Society of Righteous and Harmonious Fists
In response to foreign oppression, a secret Chinese movement known as the Society of Righteous and Harmonious Fists began to attack foreigners, as well as local Chinese who had converted to Christianity. The group performed martial arts rituals under the belief that their daily calisthenics could ward off bullets and physical assaults, prompting Westerners to refer to them as shadow boxers, which led to the Boxer’s enduring nickname.
What Was the Boxer Rebellion?
Many Boxers were peasants from famine and flood-ravaged Shandong Province, who blamed the region’s bad luck and poverty on their greedy Western overlords. When the Boxer Rebellion spread to Beijing in 1900, Boxers killed foreign diplomats and Christian missionaries, destroying churches, railroad stations and private property. On June the 20th, the Boxers laid siege to Beijing’s foreign district, prompting Qing Empress Dowager Cixi to declare war on all foreign countries with diplomatic ties to China.

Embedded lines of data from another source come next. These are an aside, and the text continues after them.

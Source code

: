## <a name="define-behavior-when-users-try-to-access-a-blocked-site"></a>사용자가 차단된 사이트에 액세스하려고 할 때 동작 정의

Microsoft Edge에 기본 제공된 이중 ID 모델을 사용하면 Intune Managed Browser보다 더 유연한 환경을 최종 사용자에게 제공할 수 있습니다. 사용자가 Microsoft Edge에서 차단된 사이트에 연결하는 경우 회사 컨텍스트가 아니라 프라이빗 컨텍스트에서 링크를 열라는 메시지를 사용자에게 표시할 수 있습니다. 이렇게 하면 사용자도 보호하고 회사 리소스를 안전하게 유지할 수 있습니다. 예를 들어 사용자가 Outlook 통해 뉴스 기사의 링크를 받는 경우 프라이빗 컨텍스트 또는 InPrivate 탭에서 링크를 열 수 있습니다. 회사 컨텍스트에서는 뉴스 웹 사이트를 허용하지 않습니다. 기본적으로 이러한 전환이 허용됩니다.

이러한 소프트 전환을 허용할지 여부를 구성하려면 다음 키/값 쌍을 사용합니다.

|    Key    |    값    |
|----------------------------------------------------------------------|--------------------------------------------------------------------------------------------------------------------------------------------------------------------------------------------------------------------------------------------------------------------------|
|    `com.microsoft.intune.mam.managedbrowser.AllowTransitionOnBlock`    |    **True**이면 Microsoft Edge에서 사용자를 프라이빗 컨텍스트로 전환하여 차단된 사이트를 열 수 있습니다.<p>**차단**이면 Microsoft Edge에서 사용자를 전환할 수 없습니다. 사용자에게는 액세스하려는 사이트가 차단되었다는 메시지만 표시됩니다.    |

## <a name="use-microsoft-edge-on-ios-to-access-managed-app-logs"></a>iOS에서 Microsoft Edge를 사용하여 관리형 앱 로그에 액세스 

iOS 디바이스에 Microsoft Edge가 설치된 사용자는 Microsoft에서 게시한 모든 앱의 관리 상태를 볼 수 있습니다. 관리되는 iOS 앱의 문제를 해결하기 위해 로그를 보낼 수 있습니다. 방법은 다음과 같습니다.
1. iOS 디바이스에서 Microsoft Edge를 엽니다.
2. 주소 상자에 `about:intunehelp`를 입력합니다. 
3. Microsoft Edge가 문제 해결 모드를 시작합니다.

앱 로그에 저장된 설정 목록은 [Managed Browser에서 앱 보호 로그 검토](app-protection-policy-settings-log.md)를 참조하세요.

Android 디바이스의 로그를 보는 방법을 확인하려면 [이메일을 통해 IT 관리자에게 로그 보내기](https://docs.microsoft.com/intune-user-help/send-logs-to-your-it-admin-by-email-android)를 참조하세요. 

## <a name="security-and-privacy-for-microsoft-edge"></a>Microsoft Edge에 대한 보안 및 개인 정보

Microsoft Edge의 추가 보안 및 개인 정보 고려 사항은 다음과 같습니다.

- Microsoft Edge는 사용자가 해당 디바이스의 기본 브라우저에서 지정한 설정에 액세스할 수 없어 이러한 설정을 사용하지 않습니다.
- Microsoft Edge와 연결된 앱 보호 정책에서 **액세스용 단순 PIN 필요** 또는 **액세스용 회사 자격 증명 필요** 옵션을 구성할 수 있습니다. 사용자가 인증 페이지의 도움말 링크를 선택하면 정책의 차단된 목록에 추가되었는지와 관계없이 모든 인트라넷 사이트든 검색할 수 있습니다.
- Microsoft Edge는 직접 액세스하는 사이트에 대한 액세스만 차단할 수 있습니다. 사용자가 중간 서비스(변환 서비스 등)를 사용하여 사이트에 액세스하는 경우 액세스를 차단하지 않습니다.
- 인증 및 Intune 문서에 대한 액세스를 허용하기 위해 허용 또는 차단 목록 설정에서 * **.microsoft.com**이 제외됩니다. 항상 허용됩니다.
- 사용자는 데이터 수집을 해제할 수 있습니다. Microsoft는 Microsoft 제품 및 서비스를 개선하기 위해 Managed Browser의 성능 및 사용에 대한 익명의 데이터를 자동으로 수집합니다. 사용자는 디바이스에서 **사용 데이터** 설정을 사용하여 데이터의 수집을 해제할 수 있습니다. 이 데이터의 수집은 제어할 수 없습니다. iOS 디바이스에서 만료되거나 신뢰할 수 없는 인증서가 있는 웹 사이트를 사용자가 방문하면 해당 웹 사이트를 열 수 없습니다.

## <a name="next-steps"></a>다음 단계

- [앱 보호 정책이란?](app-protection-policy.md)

In response, an eight-nation force of some 20,000 troops fought their way across northern China, reaching Beijing on August 14th to formally crush the rebellion. Once the Boxer Rebellion was put down, conservative estimates place the death toll at several hundred foreigners and several thousand Chinese Christians.
The Boxer Rebellion officially ended with the signing of the Boxer Protocol on September 7th, 1901, which called for the destruction of military fortifications surrounding Beijing, as well as formal punishment of government officials who took part in the uprising. Prohibited from importing arms for the next two years, China was forced to pay $330 million in reparations to the foreign powers that ended the rebellion, so weakening the Qing Dynasty that it came to an end in 1912, after a second uprising in 1911.
The United States and several other participating nations returned their portions of the reparations paid to them by China, on the condition that the funds would be used to create a university in Beijing.